The life of a child can be quite busy. School can be demanding enough, but when you add extracurricular activities into the mix, it’s easy to pack the schedule to the point that there’s little—if any—time left. Andy Bossaller of the Lodi Huntington Learning Center reminds parents that overscheduling leads to stress and anxiety. “Parents have good intentions and want their children to have opportunities to explore passions and try new things, but it’s important to keep the big picture in mind too,” he says. “Finding balance between school and life should be the goal.” How can parents help their children do so? Here are several tips:
Embrace the art of time management. The key to finding balance in life is carving out time for everything. “We encourage our students to maintain three schedules: a master schedule, weekly schedule and daily schedule,” Bossaller explains. “The master schedule includes all classes for a semester and important dates like test and project due dates; the weekly schedule maps out regular, fixed obligations and activities like sleeping, eating, school, study time and extracurricular activities; and the daily schedule is the plan for each day—best created each night for the following day.” Time management is one of the most critical life skills and best learned early to avoid procrastination and wasted time.
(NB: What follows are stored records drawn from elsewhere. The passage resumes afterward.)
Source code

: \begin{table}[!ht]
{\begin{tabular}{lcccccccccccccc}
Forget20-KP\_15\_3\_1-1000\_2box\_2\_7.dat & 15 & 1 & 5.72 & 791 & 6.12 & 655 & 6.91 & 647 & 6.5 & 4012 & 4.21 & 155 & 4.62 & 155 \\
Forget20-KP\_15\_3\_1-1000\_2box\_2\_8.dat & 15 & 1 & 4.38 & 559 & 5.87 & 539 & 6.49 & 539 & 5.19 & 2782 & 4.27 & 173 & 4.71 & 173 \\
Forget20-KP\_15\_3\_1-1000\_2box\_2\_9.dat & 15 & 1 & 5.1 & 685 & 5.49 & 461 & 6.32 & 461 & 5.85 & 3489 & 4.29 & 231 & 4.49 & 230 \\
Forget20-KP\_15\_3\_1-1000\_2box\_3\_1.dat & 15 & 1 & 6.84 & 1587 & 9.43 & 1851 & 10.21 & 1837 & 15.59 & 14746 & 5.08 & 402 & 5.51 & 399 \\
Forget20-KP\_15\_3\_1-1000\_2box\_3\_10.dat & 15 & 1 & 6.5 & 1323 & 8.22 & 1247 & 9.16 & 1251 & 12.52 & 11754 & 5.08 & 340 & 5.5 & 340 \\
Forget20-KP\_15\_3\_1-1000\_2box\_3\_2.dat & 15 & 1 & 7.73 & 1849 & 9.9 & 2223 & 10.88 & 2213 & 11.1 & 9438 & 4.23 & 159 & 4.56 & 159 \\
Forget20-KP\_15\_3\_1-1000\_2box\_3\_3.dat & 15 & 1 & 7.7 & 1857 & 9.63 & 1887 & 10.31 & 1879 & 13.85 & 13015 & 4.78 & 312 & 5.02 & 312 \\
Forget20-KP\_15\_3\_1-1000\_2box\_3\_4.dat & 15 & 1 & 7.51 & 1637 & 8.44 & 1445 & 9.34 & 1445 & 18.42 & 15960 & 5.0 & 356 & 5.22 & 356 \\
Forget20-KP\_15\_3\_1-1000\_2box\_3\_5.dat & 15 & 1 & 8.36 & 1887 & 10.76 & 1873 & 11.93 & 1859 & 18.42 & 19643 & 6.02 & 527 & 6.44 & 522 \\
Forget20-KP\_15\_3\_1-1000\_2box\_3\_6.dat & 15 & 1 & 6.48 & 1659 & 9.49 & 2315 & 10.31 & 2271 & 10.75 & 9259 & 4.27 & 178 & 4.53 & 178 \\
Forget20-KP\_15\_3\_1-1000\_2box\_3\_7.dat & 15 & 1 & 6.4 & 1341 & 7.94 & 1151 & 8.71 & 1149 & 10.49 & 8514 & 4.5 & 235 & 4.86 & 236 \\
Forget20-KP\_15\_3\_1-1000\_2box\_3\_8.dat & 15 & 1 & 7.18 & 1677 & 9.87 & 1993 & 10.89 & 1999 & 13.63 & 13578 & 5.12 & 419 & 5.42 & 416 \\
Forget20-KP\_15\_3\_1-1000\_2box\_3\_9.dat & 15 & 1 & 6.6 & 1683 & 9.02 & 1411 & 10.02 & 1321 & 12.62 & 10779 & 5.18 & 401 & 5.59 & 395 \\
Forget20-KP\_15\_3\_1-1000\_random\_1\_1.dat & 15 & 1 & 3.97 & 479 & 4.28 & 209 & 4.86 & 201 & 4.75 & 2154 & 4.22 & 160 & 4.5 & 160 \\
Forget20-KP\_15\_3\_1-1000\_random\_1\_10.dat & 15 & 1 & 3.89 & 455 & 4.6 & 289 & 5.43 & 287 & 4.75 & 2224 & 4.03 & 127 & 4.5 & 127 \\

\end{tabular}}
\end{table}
Prioritize. If weeknights at your house are a chaotic rush to a variety of places and homework and family dinner consistently take a backseat, spend some time looking at what’s on your daily calendar and talking as a family about whether all of it should stay. You and your child should block out time each day for sleep, school, homework and dinner and work from there. Then, ask the hard questions: what are your child’s top few activities? Which ones offer the greatest benefits? Which cause the most stress?
Identify the time wasters. The nemesis of productivity, time wasters are lurking everywhere. “Have your child write down the things that throw him or her off course the most as well as any ideas on how to counteract or avoid such distractions,” says Bossaller. “Common pitfalls include social media, smartphones and television, but don’t forget about things like household activity and noise that might be keeping your child from making the most of his or her time.” It’s also critical that children understand that when they stick to a schedule, they’ll accomplish more—and will have more time for what they want to do.
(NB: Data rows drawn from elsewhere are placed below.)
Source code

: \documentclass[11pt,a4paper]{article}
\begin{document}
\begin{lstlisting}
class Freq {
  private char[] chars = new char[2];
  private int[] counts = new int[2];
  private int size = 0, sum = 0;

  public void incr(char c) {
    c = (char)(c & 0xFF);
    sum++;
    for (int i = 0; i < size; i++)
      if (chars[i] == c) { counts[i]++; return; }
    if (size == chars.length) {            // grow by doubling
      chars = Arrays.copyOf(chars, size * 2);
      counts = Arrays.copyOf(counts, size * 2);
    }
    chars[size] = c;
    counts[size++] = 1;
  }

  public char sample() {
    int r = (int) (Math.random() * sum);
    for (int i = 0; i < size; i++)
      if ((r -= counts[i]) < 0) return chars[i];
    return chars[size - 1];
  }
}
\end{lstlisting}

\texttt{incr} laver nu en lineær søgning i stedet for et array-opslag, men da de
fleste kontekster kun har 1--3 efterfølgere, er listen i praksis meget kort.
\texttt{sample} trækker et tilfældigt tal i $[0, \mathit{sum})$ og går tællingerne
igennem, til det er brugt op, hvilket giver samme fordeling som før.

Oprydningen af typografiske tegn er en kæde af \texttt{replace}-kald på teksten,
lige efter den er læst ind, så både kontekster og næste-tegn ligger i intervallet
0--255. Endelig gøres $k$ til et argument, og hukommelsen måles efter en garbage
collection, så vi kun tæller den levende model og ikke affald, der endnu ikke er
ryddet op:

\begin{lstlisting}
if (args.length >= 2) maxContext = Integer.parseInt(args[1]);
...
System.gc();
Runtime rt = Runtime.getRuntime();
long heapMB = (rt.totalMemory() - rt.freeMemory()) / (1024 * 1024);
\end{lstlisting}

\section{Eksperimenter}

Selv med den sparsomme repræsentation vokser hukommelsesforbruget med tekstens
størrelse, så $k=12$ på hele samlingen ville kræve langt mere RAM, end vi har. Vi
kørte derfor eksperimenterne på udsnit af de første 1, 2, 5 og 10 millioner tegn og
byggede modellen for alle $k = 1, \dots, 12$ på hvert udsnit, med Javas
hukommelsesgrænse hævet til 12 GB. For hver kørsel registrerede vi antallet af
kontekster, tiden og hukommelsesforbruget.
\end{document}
Make time for what really matters. Nobody can sustain constant productivity with no downtime without feeling the effects. Encourage your child to embrace good habits—studying in blocks of time, taking frequent breaks and getting sufficient sleep—and make time for friends, family and exercise. Neglecting these things will cause a range of problems and may hurt your child’s academic performance and motivation over time.
School-life balance is important for a child’s well-being and happiness. “It’s so important that children learn to juggle multiple priorities and still find time for the ‘want-tos’ in life,” says Bossaller. “Parents should teach their children the importance of managing their time effectively and how to embrace good habits now so that they will be well equipped to navigate school and life at every stage.”